Provided material:
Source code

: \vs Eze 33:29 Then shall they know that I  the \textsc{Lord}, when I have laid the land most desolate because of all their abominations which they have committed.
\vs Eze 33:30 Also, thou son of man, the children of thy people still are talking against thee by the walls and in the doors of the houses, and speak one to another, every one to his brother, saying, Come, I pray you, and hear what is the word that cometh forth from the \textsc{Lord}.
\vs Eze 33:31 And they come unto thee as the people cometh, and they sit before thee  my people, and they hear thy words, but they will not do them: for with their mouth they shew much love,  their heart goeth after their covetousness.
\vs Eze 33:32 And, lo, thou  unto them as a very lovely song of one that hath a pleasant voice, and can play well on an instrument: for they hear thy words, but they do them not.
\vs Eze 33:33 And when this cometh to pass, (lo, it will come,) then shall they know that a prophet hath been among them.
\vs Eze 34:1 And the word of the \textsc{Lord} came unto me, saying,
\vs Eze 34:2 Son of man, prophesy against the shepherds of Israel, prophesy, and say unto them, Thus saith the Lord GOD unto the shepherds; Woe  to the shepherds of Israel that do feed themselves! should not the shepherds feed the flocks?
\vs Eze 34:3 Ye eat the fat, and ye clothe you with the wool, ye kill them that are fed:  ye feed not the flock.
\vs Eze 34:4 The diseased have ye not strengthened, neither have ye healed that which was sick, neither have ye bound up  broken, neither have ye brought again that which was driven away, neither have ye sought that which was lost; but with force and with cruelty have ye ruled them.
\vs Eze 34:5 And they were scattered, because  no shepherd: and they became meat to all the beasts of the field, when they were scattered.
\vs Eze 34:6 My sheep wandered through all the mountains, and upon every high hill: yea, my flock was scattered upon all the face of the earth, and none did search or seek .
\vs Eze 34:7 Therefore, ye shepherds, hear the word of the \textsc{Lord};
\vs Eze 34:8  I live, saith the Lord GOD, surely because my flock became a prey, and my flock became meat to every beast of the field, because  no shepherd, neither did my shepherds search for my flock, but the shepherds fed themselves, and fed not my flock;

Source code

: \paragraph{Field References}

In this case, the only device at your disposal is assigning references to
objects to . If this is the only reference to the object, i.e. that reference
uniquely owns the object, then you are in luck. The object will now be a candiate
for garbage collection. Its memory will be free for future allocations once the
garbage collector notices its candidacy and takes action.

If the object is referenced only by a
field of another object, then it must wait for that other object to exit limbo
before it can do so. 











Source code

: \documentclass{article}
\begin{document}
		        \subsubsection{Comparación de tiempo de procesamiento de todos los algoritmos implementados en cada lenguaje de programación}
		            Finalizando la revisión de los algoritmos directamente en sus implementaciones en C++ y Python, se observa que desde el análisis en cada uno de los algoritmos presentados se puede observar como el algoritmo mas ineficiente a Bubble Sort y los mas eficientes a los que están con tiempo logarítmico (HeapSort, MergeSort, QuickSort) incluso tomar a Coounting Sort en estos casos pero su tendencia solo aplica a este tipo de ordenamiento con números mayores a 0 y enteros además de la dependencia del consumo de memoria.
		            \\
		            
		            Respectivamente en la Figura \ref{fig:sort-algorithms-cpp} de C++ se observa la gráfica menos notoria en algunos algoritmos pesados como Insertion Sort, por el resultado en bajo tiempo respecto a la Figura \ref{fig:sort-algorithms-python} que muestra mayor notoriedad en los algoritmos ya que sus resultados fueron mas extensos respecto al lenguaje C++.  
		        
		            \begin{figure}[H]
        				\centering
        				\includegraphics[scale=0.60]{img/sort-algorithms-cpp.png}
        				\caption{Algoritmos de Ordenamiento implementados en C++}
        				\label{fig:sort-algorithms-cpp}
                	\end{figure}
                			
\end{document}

What to do: What you return should be the lines from the beginning of the records through the one that contains "they have committed.", repeated exactly and with no additions.

Answer to this problem:
Source code

: \vs Eze 33:29 Then shall they know that I  the \textsc{Lord}, when I have laid the land most desolate because of all their abominations which they have committed.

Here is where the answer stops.